If the appearance of this twilight wild animal seems surprising in the middle of the city, “it’s nothing new”, assures the biologist at the Zoo Ecomuseum Elizabeth Landry.
“It’s been several years since the borough de Verdun is keeping an eye on the situation, she continues. The beaver population has been recovering since our years of the fur trade, so there are more and more of them.” On the City of Montreal's website, it is indicated that Verdun annually counts five or six beavers on its territory.
A few years ago, the presence of these mammals along the shore caused the devastation of several trees along the St. Lawrence River, in the L’Île-des-Sœurs and Montreal East sectors.
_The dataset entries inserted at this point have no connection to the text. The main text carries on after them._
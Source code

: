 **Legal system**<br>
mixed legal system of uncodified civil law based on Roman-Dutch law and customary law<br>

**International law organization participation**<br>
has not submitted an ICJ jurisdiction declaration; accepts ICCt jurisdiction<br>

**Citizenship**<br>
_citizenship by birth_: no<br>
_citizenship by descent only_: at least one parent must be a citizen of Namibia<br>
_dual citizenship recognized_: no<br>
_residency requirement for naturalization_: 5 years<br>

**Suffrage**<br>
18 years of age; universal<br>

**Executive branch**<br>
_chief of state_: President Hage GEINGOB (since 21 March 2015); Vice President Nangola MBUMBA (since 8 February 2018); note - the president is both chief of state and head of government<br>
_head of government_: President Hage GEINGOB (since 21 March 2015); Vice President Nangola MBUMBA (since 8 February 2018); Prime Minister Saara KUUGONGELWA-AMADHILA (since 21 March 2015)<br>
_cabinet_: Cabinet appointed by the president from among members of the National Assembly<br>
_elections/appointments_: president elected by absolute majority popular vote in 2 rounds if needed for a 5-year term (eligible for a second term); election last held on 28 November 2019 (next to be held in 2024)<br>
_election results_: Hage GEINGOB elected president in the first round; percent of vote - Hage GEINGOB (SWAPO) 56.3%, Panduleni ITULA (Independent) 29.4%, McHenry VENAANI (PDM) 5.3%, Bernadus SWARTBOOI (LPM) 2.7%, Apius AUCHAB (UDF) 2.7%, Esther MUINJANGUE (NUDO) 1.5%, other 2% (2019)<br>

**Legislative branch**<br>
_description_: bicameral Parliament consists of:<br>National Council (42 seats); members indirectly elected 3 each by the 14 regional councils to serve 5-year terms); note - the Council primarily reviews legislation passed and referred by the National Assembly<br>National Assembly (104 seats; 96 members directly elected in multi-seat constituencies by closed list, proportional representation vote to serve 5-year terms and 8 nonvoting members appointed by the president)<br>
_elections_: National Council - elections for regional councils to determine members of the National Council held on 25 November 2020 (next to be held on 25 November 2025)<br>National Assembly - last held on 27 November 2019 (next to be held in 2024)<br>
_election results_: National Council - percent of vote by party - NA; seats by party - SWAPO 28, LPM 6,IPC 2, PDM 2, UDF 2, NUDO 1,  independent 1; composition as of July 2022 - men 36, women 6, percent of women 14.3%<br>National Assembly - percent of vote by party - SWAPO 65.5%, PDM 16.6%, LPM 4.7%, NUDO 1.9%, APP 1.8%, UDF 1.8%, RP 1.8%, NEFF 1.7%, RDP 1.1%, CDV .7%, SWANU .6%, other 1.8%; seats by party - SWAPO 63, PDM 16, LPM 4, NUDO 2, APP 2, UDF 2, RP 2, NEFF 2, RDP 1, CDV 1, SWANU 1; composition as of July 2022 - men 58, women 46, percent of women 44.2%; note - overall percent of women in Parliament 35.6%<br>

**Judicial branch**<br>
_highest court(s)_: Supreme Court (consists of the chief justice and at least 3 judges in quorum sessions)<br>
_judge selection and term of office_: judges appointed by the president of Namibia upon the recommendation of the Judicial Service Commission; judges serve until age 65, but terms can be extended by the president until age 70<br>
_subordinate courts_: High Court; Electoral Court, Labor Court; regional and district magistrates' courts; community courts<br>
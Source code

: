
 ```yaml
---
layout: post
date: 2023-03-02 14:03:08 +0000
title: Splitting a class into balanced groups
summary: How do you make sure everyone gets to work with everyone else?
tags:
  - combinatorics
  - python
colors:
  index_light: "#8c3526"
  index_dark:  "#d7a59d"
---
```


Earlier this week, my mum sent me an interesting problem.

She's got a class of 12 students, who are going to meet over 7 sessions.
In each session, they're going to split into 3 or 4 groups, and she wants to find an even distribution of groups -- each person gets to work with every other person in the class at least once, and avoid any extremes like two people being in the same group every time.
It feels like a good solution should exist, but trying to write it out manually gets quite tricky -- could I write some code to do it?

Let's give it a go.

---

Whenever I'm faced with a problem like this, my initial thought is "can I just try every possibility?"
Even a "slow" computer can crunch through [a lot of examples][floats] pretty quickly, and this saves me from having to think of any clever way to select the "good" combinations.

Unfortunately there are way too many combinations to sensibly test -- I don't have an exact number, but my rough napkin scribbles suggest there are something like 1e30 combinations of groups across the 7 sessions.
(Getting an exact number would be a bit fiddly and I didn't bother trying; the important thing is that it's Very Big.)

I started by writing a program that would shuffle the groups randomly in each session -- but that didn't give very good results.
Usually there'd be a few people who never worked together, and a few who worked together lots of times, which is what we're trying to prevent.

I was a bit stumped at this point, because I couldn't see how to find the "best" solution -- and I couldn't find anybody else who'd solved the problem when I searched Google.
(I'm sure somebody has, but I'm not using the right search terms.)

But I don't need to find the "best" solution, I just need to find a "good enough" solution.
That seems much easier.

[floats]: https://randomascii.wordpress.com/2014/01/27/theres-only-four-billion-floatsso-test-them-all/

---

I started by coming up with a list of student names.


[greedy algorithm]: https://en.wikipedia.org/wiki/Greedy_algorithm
This particularly worried the surrounding population because a reduction in the number of trees on the banks also implies greater soil erosion.
“In winter, beavers feed on the inner bark of trees. Several of their favorites, such as poplar, boulot and willow, are found in the corner of L’Île-des-Sœurs. It should also be remembered that beavers are rodents, so the incisors are constantly growing. They have to wear down their teeth.”
To prevent them from munching more in this open buffet, thousands of trees in Montreal have since been covered with wire netting.
While cities may have had a grudge against beavers after their unwelcome visit, Elizabeth Landry recalls that it’s a “very important” animal for the ecosystem. Many benefits flow from beaver dams.
“The construction of dams makes it possible to raise the level of the water and allows the beaver to move there. At the same time, it creates a marshy area which is beneficial for birds, small mammals and amphibians. They are all interconnected animals in the food chain. Amphibians eat hundreds and thousands of insects, which is good for everyone,” she laughs.
Some advice to get in the tooth
< p>Anyone who comes face to face with a beaver should exercise caution, as with any encounter with other wild animals, advises the biologist.
“You should not approach them and you will not never feeds, insists Ms. Landry. The animal is autonomous, it is able to feed itself”. An indication that must be taken seriously, at the risk of “desensitizing them to humans”.
“The beaver will become more and more brave, outraged, and tend to get too close to humans,” continues the biologist. In the latter case, you have to move away or make noise in more problematic cases.
In short, you have to keep in mind that it is as an observer that you can better appreciate these rare moments that the urban fauna has in store for us.